- [TASK REQUIREMENTS] Transcribe only the last portion of the material: exactly the lines from the one with "If you prefer to" through the end, inclusive.

- [GIVEN RECORDS]
◆ ◆ ◆ ◆ ◆
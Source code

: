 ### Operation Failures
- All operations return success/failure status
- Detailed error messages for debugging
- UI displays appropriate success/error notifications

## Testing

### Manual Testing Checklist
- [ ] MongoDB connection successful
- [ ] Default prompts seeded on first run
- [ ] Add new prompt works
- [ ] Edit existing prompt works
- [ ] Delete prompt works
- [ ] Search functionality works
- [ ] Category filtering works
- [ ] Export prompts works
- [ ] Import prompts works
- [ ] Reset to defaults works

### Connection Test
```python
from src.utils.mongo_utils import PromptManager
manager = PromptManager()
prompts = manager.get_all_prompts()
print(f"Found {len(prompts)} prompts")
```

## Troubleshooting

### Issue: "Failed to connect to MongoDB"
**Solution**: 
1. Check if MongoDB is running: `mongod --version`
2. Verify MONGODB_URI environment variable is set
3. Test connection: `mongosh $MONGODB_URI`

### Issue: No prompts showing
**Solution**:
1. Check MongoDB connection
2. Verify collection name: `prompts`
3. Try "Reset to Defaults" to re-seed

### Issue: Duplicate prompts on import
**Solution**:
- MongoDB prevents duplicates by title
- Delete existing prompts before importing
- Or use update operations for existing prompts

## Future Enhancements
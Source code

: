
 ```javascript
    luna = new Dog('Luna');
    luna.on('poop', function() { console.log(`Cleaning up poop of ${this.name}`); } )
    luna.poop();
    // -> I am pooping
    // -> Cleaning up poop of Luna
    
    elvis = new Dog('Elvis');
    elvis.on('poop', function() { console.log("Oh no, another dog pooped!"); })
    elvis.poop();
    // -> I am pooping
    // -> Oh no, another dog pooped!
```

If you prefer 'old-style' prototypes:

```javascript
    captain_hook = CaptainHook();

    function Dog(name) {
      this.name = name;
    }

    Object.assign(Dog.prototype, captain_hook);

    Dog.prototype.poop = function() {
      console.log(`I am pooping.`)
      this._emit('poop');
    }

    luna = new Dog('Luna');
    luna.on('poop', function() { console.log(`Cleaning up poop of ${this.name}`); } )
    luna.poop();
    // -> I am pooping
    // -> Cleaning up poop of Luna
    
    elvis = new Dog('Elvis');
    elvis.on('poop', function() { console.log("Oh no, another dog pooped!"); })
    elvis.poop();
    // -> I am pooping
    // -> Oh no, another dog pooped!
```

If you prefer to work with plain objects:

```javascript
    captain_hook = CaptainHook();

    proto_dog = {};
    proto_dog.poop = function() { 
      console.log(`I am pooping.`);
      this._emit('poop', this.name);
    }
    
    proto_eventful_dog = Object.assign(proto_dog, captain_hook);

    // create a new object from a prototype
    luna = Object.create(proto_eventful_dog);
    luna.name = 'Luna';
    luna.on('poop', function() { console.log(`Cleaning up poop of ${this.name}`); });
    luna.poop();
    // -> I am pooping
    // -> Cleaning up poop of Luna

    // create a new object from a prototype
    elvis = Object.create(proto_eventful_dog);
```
◆ ◆ ◆ ◆ ◆
- [REPLY TO THE EXERCISE]
If you prefer to work with plain objects:

```javascript
    captain_hook = CaptainHook();

    proto_dog = {};
    proto_dog.poop = function() { 
      console.log(`I am pooping.`);
      this._emit('poop', this.name);
    }
    
    proto_eventful_dog = Object.assign(proto_dog, captain_hook);

    // create a new object from a prototype
    luna = Object.create(proto_eventful_dog);
    luna.name = 'Luna';
    luna.on('poop', function() { console.log(`Cleaning up poop of ${this.name}`); });
    luna.poop();
    // -> I am pooping
    // -> Cleaning up poop of Luna

    // create a new object from a prototype
    elvis = Object.create(proto_eventful_dog);
```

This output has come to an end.